Court Opinion

ID: 5761229
Source: CourtListenerOpinion
Date Created: 2022-01-12 17:14:52.850511+00
Date Added: 2024-06-11T08:41:33.660500
License: Public Domain

Memorandum by the Court. Appeal from an order of the Supreme Court dismissing for insufficiency the amended complaint in an action brought by an infant against the administrator of his father’s estate to recover for injuries sustained when the father shot and wounded him. The father shot and killed other members of the family and then committed suicide. The opinions of Mr. Justice Kane at Special Term (48 Misc 2d 45; 50 Misc 2d 509), upon deciding a motion addressed to the original complaint and the subsequent motion directed to the amended complaint now before us, well outline the legal problem involved in plain tiff-appellant’s endeavor to frame an acceptable pleading, which will charge more than ordinary negligence, for which the decedent would not become liable to his unemancipated child, but will fall short of alleging assault and battery or other acts evincing an intent to injure which might perhaps be negated by proof of decedent’s insanity, as plaintiff himself recognized when he alleged in the original complaint that decedent “ was insane ” and “ in such state of mind as to prevent him from performing an intent to do the act described or to inflict injury on infant plaintiff.” Plaintiff in his present argument suggests an analogy to the drunken driving cases in which unemancipated infants were permitted to recover against their parents, as, for example, in Henderson v.
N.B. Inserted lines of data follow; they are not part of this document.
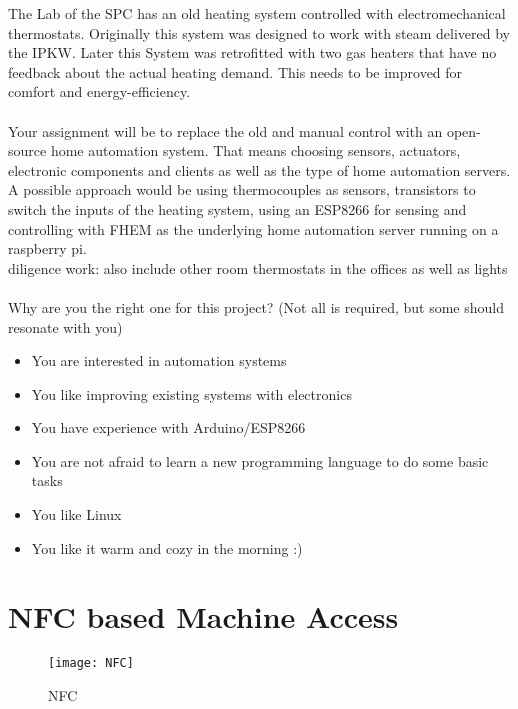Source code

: The Lab of the \ac{SPC} has an old heating system controlled with electromechanical thermostats. 
Originally this system was designed to work with steam delivered by the \ac{IPKW}. 
Later this System was retrofitted with two gas heaters that have no feedback about the actual heating demand. This needs to be improved for comfort and energy-efficiency.\\
\\
Your assignment will be to replace the old and manual control with an open-source home automation system. That means choosing sensors, actuators, electronic components and clients as well as the type of home automation servers. 
A possible approach would be using thermocouples as sensors, transistors to switch the inputs of the heating system, using an ESP8266 for sensing and controlling with \ac{FHEM} as the underlying home automation server running on a raspberry pi.\\
diligence work: also include other room thermostats in the offices as well as lights\\
\\
Why are you the right one for this project? (Not all is required, but some should resonate with you)
\begin{itemize}
\item You are interested in automation systems
\item You like improving existing systems with electronics
\item You have experience with Arduino/ESP8266
\item You are not afraid to learn a new programming language to do some basic tasks
\item You like Linux
\item You like it warm and cozy in the morning :)
\end{itemize}
\bigskip
%
\section*{NFC based Machine Access}

	\begin{figure}[H]
	\centering
	\texttt{[image: NFC]}
	\caption{\ac{NFC} \cite{NFC}}
	\label{fig: NFC}
\end{figure}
Henderson (11 Misc 2d 449, 451) in which “wilful and wanton acts of misconduct” were alleged; but, in the case before us, as Special Term correctly pointed out, the amended complaint in alleging that decedent acted “ wrongfully, negligently, irresponsibly, thoughtlessly and recklessly” charges no more than ordinary negligence. Order affirmed, without costs. Gibson, P. J., Herlihy, Reynolds, Aulisi and Staley, Jr., JJ., concur.